◆ **WORK INSTRUCTIONS**:
Please make sure what you return matches the listing below exactly, minus its pictures.

◆ **INFORMATION**:
*****

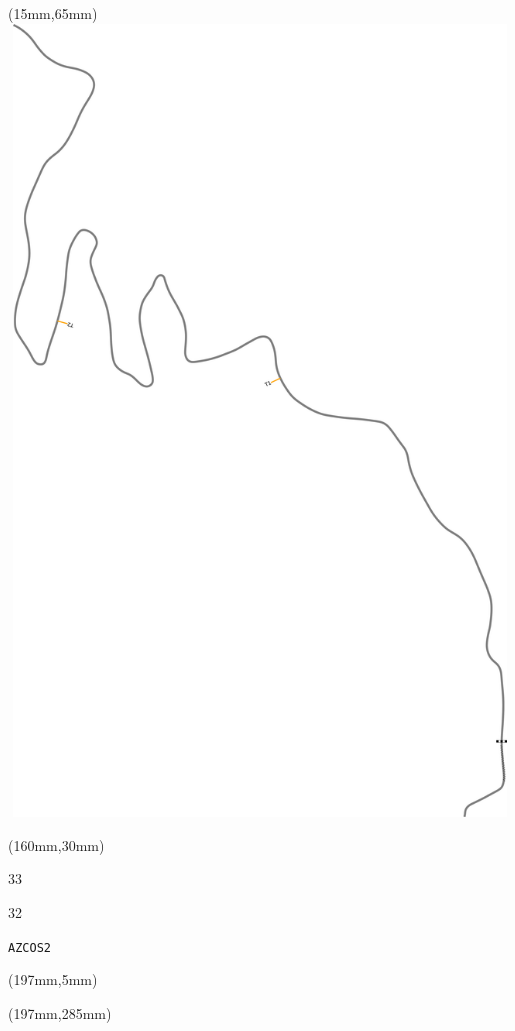 \begin{textblock*}{185mm}(15mm,65mm)%
\centering
\mbox{\includegraphics[width=185mm,height=210mm,keepaspectratio]{PT/AZCOS2.pdf}}
\end{textblock*}
\begin{textblock*}{40mm}(160mm,30mm)%
\Large
\par{} 
\par33 
\par32 
\par\hfill\tiny\tt AZCOS2\\
\end{textblock*}
\begin{textblock*}{20mm}(197mm,5mm)%
\fbox{\thepage}
\label{AZCOS2}
\end{textblock*}
\begin{textblock*}{20mm}(197mm,285mm)%
\fbox{\thepage}
\end{textblock*}

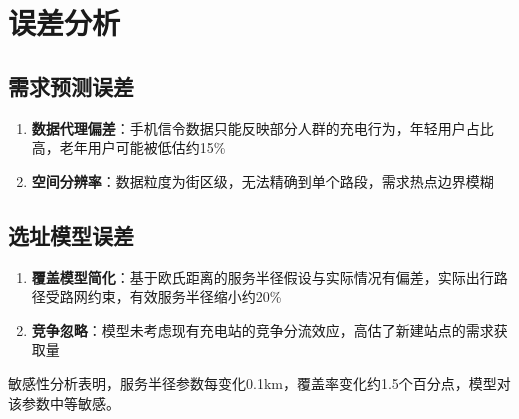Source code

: \newpage
\section{误差分析}

\subsection{需求预测误差}
\begin{enumerate}
    \item[(1)] \textbf{数据代理偏差}：手机信令数据只能反映部分人群的充电行为，年轻用户占比高，老年用户可能被低估约15\%
    \item[(2)] \textbf{空间分辨率}：数据粒度为街区级，无法精确到单个路段，需求热点边界模糊
\end{enumerate}

\subsection{选址模型误差}
\begin{enumerate}
    \item[(1)] \textbf{覆盖模型简化}：基于欧氏距离的服务半径假设与实际情况有偏差，实际出行路径受路网约束，有效服务半径缩小约20\%
    \item[(2)] \textbf{竞争忽略}：模型未考虑现有充电站的竞争分流效应，高估了新建站点的需求获取量
\end{enumerate}
敏感性分析表明，服务半径参数每变化0.1km，覆盖率变化约1.5个百分点，模型对该参数中等敏感。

*****

◆ **SOLUTION**:
 \begin{textblock*}{185mm}(15mm,65mm)%
\centering
\mbox{\includegraphics[width=185mm,height=210mm,keepaspectratio]{PT/AZCOS2.pdf}}
\end{textblock*}
\begin{textblock*}{40mm}(160mm,30mm)%
\Large
\par{} 
\par33 
\par32 
\par\hfill\tiny\tt AZCOS2\\
\end{textblock*}
\begin{textblock*}{20mm}(197mm,5mm)%
\fbox{\thepage}
\label{AZCOS2}
\end{textblock*}
\begin{textblock*}{20mm}(197mm,285mm)%
\fbox{\thepage}
\end{textblock*}

Source code

: \newpage
\section{误差分析}

\subsection{需求预测误差}
\begin{enumerate}
    \item[(1)] \textbf{数据代理偏差}：手机信令数据只能反映部分人群的充电行为，年轻用户占比高，老年用户可能被低估约15\%
    \item[(2)] \textbf{空间分辨率}：数据粒度为街区级，无法精确到单个路段，需求热点边界模糊
\end{enumerate}

\subsection{选址模型误差}
\begin{enumerate}
    \item[(1)] \textbf{覆盖模型简化}：基于欧氏距离的服务半径假设与实际情况有偏差，实际出行路径受路网约束，有效服务半径缩小约20\%
    \item[(2)] \textbf{竞争忽略}：模型未考虑现有充电站的竞争分流效应，高估了新建站点的需求获取量
\end{enumerate}
敏感性分析表明，服务半径参数每变化0.1km，覆盖率变化约1.5个百分点，模型对该参数中等敏感。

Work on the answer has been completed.